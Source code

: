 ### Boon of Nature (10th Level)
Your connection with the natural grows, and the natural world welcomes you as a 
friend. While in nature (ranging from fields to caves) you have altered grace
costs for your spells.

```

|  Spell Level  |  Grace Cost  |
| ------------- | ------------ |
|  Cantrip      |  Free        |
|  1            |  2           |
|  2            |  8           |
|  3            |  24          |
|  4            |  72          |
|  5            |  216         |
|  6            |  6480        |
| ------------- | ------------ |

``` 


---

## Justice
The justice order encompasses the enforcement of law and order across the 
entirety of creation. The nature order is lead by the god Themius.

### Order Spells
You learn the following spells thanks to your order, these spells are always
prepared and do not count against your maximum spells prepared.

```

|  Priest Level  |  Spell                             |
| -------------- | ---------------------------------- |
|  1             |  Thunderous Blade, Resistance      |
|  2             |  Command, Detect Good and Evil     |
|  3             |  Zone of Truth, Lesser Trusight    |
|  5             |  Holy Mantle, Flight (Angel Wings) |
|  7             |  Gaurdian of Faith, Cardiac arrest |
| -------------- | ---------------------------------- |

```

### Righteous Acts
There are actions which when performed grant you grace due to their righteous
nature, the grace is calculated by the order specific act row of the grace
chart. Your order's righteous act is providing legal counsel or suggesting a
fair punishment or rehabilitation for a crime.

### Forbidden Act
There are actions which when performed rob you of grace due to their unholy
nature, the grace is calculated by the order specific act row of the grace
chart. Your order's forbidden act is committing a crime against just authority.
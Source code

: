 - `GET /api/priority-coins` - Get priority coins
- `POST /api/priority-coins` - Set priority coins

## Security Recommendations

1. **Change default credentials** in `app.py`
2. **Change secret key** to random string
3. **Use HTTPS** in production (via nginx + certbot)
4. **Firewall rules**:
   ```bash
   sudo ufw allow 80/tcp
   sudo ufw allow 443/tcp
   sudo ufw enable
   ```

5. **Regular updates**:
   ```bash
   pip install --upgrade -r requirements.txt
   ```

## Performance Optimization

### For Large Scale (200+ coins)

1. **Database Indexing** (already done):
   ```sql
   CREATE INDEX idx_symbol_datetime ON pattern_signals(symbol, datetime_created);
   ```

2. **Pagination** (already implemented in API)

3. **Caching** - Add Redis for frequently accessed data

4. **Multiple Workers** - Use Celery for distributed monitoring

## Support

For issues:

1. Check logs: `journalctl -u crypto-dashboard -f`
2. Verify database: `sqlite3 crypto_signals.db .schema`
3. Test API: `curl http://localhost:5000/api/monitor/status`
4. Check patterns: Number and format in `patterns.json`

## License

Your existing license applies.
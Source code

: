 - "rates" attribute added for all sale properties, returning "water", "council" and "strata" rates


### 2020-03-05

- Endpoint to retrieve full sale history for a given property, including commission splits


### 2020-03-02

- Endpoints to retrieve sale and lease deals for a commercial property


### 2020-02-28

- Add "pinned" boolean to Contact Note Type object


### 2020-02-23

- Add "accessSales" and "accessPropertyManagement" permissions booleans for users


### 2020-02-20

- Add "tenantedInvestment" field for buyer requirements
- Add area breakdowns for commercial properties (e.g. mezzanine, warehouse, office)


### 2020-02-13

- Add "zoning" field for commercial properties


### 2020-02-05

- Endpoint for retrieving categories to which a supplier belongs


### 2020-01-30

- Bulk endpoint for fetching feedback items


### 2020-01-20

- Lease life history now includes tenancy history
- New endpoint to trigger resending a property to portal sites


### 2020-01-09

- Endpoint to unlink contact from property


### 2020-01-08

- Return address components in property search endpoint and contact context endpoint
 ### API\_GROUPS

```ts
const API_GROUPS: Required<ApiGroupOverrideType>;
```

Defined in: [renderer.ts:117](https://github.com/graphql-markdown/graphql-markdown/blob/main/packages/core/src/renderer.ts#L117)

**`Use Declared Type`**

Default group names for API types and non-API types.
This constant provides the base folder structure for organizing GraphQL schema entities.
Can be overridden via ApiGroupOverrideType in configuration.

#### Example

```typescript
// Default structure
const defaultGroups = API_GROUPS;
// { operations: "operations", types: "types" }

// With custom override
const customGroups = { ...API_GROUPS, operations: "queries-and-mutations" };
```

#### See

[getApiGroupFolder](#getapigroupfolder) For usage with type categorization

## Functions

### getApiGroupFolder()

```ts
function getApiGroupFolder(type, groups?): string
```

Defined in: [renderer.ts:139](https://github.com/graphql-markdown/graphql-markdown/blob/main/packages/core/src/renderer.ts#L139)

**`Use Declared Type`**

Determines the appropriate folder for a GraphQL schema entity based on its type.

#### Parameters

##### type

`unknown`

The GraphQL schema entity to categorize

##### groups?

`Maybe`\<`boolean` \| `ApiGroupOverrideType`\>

- _Your instructions_:
Using the material above, report each line where "allow" occurs.

- _Completed task_:
   sudo ufw allow 80/tcp
   sudo ufw allow 443/tcp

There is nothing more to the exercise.